DATA FOR PROCESSING:
....
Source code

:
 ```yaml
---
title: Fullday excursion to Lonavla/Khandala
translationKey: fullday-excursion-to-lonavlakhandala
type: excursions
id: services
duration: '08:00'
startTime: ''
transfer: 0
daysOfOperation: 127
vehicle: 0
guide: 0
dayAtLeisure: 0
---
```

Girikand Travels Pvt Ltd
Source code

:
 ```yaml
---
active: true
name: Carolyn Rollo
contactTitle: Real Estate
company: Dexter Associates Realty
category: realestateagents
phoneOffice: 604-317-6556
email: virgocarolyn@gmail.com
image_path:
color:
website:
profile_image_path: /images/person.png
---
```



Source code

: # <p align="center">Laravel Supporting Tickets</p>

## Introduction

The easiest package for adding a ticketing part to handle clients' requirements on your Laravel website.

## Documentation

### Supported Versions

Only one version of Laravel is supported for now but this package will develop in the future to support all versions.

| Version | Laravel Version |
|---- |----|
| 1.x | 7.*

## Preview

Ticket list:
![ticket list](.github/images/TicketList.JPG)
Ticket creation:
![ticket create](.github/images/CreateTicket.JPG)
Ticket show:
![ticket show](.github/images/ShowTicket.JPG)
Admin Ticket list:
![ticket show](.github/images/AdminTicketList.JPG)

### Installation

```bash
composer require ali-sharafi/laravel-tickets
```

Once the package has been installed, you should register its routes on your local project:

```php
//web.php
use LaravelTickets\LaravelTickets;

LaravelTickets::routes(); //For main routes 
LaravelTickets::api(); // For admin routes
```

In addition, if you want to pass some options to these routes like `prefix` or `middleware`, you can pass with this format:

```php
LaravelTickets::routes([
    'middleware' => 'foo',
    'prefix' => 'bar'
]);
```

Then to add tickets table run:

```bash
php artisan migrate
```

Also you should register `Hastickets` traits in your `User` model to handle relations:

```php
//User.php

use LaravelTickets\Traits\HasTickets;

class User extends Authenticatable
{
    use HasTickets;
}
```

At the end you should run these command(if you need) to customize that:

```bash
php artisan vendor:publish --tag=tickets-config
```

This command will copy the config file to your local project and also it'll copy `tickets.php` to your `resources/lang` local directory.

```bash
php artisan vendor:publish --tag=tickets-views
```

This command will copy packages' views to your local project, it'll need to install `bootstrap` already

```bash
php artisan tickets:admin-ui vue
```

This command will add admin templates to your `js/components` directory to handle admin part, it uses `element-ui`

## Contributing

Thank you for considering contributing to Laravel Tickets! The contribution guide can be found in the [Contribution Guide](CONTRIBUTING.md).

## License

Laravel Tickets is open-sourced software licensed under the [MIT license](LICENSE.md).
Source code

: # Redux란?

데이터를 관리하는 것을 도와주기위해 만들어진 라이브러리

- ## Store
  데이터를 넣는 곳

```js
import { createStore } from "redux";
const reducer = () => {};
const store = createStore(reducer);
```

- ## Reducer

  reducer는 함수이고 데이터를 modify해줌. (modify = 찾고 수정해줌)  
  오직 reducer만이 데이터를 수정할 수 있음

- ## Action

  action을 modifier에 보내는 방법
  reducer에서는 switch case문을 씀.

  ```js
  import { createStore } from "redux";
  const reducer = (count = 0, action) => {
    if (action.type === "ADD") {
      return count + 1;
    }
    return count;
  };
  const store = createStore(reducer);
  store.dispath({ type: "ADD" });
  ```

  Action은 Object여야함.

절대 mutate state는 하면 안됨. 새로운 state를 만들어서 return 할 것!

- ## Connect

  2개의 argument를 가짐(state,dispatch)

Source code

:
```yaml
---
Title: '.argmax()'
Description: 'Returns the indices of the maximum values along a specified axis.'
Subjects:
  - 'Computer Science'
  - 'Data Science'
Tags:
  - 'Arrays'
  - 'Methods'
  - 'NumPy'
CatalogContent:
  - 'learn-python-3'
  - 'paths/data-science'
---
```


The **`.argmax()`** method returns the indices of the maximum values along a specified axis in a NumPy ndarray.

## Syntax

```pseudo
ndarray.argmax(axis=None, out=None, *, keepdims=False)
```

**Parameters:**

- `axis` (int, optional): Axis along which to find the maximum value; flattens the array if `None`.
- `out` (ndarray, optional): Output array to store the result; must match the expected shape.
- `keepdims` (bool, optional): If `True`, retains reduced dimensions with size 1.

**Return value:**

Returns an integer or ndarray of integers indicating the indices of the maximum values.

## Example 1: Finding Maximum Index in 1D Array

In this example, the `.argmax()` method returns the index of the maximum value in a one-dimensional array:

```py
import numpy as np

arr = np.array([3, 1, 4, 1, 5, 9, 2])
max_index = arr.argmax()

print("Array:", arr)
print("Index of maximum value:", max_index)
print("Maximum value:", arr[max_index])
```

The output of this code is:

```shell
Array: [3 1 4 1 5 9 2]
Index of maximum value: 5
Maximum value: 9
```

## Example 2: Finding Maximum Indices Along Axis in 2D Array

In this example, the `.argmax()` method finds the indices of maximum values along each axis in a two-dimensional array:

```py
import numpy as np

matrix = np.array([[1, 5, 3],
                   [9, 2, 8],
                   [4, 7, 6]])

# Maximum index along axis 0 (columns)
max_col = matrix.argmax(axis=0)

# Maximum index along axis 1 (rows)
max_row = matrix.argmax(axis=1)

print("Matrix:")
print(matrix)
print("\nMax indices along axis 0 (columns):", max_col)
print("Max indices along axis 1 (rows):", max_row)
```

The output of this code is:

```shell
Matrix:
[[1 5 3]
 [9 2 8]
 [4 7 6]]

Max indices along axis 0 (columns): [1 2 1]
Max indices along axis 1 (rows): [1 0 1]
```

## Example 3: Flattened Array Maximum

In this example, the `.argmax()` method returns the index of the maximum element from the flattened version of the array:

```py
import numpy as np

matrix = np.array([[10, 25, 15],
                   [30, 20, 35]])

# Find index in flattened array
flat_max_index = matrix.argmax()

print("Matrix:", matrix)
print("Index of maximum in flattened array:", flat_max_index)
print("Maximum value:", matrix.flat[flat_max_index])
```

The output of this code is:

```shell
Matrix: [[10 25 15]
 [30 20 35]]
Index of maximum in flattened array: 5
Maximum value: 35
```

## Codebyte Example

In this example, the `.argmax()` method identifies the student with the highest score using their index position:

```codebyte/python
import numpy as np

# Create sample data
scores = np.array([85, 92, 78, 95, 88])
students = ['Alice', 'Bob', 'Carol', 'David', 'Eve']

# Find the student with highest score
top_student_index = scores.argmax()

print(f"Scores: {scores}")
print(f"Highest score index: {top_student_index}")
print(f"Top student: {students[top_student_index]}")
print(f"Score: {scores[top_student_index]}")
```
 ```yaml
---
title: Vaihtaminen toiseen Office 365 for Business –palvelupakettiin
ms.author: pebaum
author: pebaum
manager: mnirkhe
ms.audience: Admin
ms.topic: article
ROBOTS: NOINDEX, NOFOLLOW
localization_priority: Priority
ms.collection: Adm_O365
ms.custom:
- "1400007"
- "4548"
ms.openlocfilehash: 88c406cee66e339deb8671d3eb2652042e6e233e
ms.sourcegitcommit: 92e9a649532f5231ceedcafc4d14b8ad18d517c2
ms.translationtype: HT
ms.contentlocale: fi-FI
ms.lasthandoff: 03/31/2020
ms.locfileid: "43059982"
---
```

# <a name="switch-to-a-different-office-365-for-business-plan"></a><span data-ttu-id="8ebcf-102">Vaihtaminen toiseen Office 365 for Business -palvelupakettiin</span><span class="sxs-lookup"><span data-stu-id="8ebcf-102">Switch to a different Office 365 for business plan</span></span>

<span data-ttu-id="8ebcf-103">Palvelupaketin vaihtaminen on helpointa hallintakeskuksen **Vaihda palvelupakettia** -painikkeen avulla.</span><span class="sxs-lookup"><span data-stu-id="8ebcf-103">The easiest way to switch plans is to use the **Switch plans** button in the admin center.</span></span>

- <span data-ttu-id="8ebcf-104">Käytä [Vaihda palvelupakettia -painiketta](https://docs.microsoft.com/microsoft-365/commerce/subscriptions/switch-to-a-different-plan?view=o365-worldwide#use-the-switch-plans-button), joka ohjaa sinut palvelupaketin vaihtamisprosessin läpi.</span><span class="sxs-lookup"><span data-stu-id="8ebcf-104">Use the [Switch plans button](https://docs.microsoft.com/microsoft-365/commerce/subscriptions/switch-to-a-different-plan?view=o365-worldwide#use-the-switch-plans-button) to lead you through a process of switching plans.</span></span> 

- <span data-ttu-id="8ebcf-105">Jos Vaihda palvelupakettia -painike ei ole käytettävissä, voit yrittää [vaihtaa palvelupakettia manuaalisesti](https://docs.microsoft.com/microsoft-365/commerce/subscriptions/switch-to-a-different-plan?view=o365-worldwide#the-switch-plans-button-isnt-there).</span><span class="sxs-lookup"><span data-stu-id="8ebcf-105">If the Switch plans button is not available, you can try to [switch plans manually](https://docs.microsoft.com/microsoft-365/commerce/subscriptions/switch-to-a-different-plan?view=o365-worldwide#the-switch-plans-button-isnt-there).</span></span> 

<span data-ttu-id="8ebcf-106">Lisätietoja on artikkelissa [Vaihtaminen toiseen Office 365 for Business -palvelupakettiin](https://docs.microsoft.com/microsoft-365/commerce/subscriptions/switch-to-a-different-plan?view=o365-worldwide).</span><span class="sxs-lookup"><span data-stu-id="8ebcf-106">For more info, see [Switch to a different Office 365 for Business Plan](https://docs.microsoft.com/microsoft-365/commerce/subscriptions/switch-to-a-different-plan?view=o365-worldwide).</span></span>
....
WHAT YOU HAVE TO DO: Each line in the material with "need" in it must be reported.

SOLVED PROBLEM:
At the end you should run these command(if you need) to customize that:
This command will copy packages' views to your local project, it'll need to install `bootstrap` already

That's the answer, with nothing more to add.